Saturday, December 17, 2011
The day started out early on a Wednesday morning. We stopped at a local restaurant for some delicious quesadillas. The morning air that once chilled our skin was warmed with a cup of Mexican hot chocolate. After our appetite was settled, we were off. I was a little nervous. I knew this was a big deal and I expected chaos. I knew how much Our Lady of Guadelupe meant to the Mexican people.
What I saw and felt was much different. There was some chaos but it was in the form of a respected low hum. You heard whispered prayers flowing out of all the chapels and into the courtyard. You saw lines streaming in and out from each building. Birds fluttering here and there. You felt the strong desire of the people to be there with Our Lady. Families in their traditional Mexican clothing gathered on the footsteps of the Cathedral as if just being in the company of this miracle was all that was needed.
To make a long story short:
Spanish missionaries came to Mexico to convert the Aztec Indians and stop their mass killing and offerings on their temples to other gods. One Roman Catholic convert, Juan Diego had visions of a lady on his walks from his village to Mexico City for daily mass. She told him to build a church on the site. So he told the Bishop and of course he was asked to show proof. On one of his last visions, the lady filled his cloak with roses (not in season) for him to take back. When he presented the roses, it was what was imprinted on his cloak that shocked the viewers more than the roses. It was an image of the Virgin in Aztec clothing, pregnant, standing on the moon and in front of the sun, gods that the Aztec worshiped. Our Lady was showing she was higher than those gods. The image then converted millions of indigenous people in what had been the Aztec Empire.

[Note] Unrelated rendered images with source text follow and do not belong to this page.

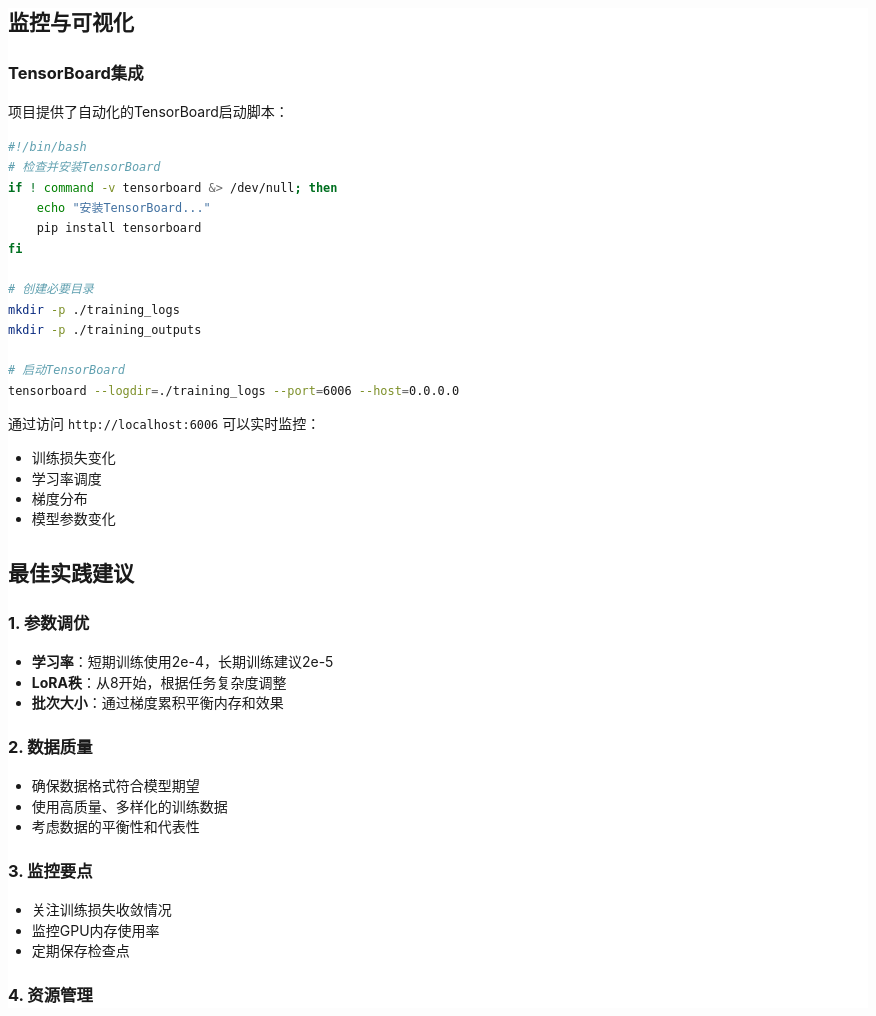 

## 监控与可视化

### TensorBoard集成

项目提供了自动化的TensorBoard启动脚本：

```bash
#!/bin/bash
# 检查并安装TensorBoard
if ! command -v tensorboard &> /dev/null; then
    echo "安装TensorBoard..."
    pip install tensorboard
fi

# 创建必要目录
mkdir -p ./training_logs
mkdir -p ./training_outputs

# 启动TensorBoard
tensorboard --logdir=./training_logs --port=6006 --host=0.0.0.0
```

通过访问 `http://localhost:6006` 可以实时监控：

- 训练损失变化
- 学习率调度
- 梯度分布
- 模型参数变化

## 最佳实践建议

### 1. 参数调优

- **学习率**：短期训练使用2e-4，长期训练建议2e-5
- **LoRA秩**：从8开始，根据任务复杂度调整
- **批次大小**：通过梯度累积平衡内存和效果

### 2. 数据质量

- 确保数据格式符合模型期望
- 使用高质量、多样化的训练数据
- 考虑数据的平衡性和代表性

### 3. 监控要点

- 关注训练损失收敛情况
- 监控GPU内存使用率
- 定期保存检查点

### 4. 资源管理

There are many churches on the site but I will only talk about the three main ones. The first one is a small chapel on the hill with a picturesque view of the city. It's walls covered in paintings depicting Juan Diego's story. It was then outgrown and a new one was built below. But because Mexico City is built on a large lake, it has started to slowly sink. As you walk up to the building, it's clearly visible that the ground slopes in ways that can't be healthy to a building. So a new larger Basilica was built right next door, this time supported with underground beams so that it wouldn't sink into the soft ground. It's round shape allows viewers to see the Virgin from no matter where you sit. All around the back, confessionals line the walls. The most I've seen in one church.
Back behind the altar you step down into a small chamber with four moving conveyor belts. They pass from right to left allowing the lines to never stop as the faithful keep their eyes on what's above. Now you can jump on whichever conveyor belt as many times as you like but just don't stop! The security will be right on you telling you to get a move on. It's forever a crowded room.
There is no doubt that Juan Diego helped make Mexico the second largest nation of Catholics after Brazil. Pope John Paul II has even visited 5 times and made Diego a saint! He's visited so much, they built him his own platform to speak from on the front of the Basilica. And all around the grounds there were signs of his visits. There is no doubt he too believed there was something special about Our Lady of Guadelupe.